Work required →
Given the material below, output exactly the lines from the line with "- **Advanced Progress" to the line with "- **Smart Notification", both ends included, and no other lines.

__________

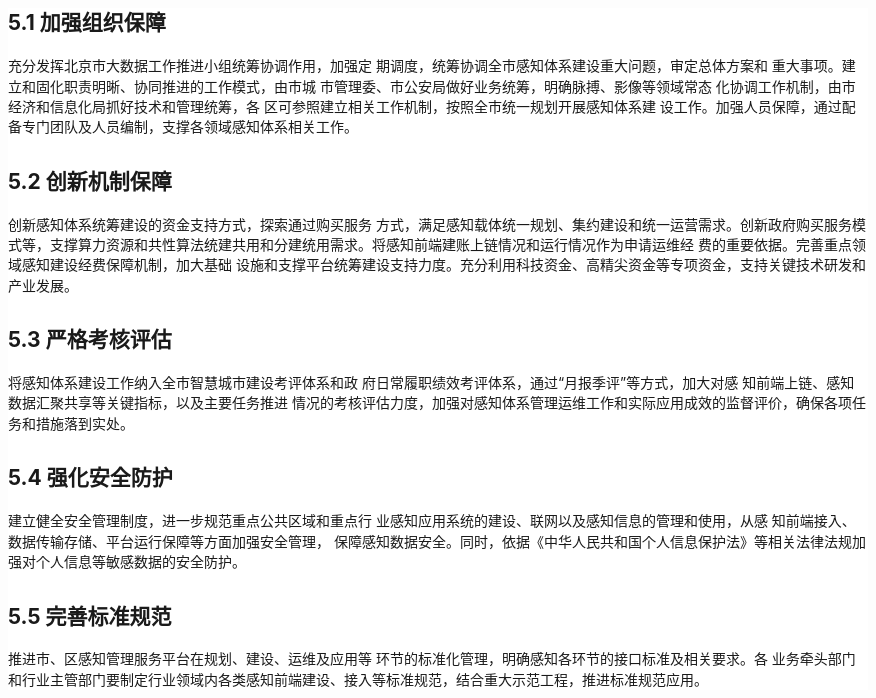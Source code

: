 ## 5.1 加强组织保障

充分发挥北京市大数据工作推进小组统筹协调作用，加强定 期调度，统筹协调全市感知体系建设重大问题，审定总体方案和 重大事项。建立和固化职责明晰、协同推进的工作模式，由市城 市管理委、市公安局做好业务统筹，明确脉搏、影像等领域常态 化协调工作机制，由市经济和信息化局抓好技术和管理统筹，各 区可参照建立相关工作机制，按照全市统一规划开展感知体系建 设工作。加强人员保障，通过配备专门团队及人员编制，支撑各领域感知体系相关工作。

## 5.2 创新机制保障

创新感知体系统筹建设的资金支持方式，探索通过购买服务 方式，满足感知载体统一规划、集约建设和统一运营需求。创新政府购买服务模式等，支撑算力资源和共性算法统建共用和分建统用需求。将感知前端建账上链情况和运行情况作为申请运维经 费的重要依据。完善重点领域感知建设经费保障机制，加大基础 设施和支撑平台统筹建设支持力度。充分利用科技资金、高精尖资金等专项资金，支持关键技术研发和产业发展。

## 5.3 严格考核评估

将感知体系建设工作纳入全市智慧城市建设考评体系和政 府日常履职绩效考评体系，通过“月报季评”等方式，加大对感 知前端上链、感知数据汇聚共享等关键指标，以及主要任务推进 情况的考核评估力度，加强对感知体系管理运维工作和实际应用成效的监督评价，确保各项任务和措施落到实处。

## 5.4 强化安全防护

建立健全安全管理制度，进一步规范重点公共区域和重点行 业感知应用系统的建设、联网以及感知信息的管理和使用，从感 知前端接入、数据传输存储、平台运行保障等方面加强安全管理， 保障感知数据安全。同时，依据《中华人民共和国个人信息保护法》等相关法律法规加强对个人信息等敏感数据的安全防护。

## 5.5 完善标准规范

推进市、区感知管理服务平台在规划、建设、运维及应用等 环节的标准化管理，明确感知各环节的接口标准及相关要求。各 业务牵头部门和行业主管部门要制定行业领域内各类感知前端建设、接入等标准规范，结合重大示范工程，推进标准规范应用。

__________

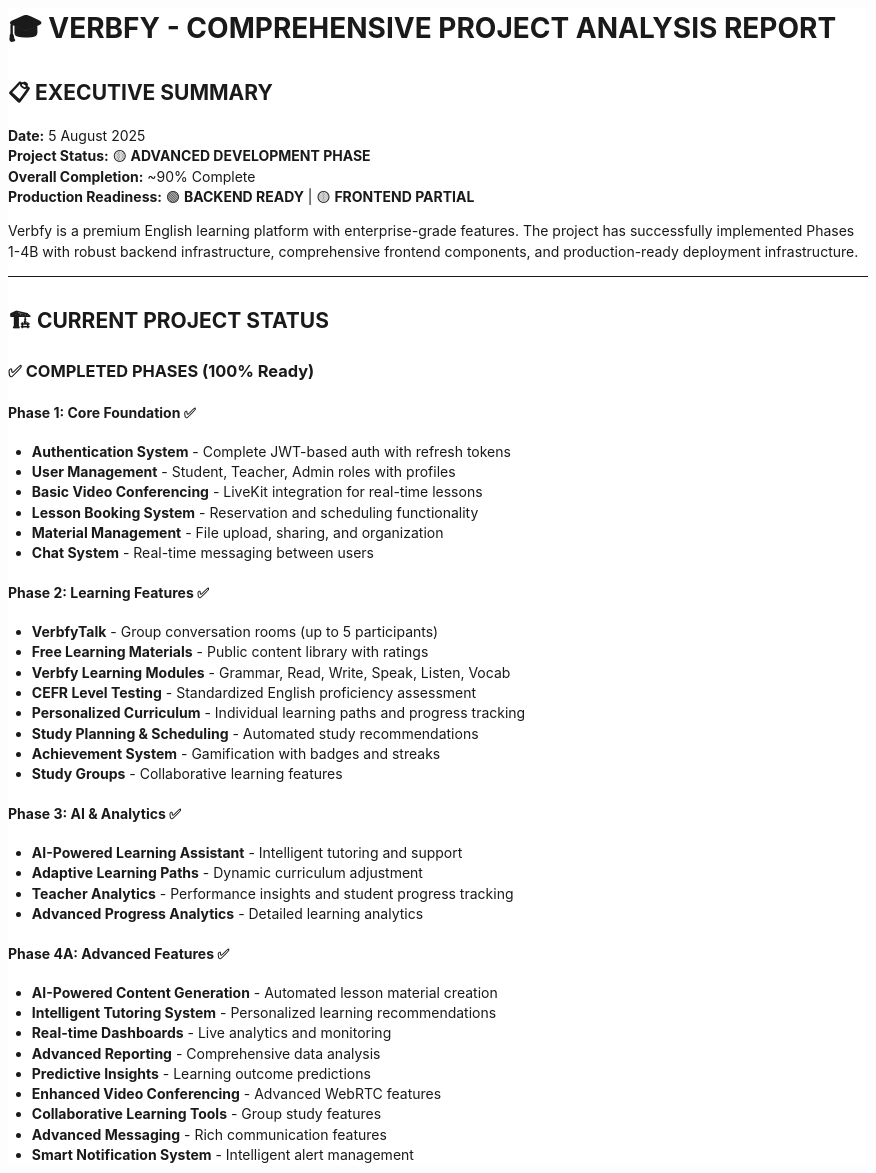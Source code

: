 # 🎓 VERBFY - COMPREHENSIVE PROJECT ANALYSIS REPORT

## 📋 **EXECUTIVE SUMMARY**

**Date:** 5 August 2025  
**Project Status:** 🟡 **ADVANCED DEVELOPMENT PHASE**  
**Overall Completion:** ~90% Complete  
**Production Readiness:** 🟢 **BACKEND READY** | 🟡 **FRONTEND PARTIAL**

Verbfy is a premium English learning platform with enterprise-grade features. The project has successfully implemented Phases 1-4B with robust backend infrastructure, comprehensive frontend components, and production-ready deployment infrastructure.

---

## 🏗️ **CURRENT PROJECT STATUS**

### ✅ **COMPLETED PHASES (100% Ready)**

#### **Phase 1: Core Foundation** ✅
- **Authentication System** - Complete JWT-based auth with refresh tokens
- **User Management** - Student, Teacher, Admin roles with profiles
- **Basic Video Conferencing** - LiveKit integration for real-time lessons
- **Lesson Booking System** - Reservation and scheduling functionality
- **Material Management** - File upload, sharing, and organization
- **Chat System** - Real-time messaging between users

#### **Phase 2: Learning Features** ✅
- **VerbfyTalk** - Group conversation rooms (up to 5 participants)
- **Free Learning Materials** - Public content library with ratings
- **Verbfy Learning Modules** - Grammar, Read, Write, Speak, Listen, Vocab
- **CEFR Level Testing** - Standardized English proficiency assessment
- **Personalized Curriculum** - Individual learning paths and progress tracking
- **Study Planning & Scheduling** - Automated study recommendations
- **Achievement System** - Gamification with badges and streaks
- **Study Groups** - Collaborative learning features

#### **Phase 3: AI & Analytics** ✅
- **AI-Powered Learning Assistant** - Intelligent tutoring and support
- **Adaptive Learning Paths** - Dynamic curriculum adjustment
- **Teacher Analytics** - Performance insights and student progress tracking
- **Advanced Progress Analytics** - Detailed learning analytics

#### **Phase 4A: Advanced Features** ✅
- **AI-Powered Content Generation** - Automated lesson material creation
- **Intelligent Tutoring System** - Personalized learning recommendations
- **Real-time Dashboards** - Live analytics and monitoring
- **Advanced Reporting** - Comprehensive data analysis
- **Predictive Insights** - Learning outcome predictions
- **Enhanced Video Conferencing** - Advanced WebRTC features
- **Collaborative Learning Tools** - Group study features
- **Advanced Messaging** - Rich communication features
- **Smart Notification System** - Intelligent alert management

__________

Exercise answer →
- **Advanced Progress Analytics** - Detailed learning analytics

#### **Phase 4A: Advanced Features** ✅
- **AI-Powered Content Generation** - Automated lesson material creation
- **Intelligent Tutoring System** - Personalized learning recommendations
- **Real-time Dashboards** - Live analytics and monitoring
- **Advanced Reporting** - Comprehensive data analysis
- **Predictive Insights** - Learning outcome predictions
- **Enhanced Video Conferencing** - Advanced WebRTC features
- **Collaborative Learning Tools** - Group study features
- **Advanced Messaging** - Rich communication features
- **Smart Notification System** - Intelligent alert management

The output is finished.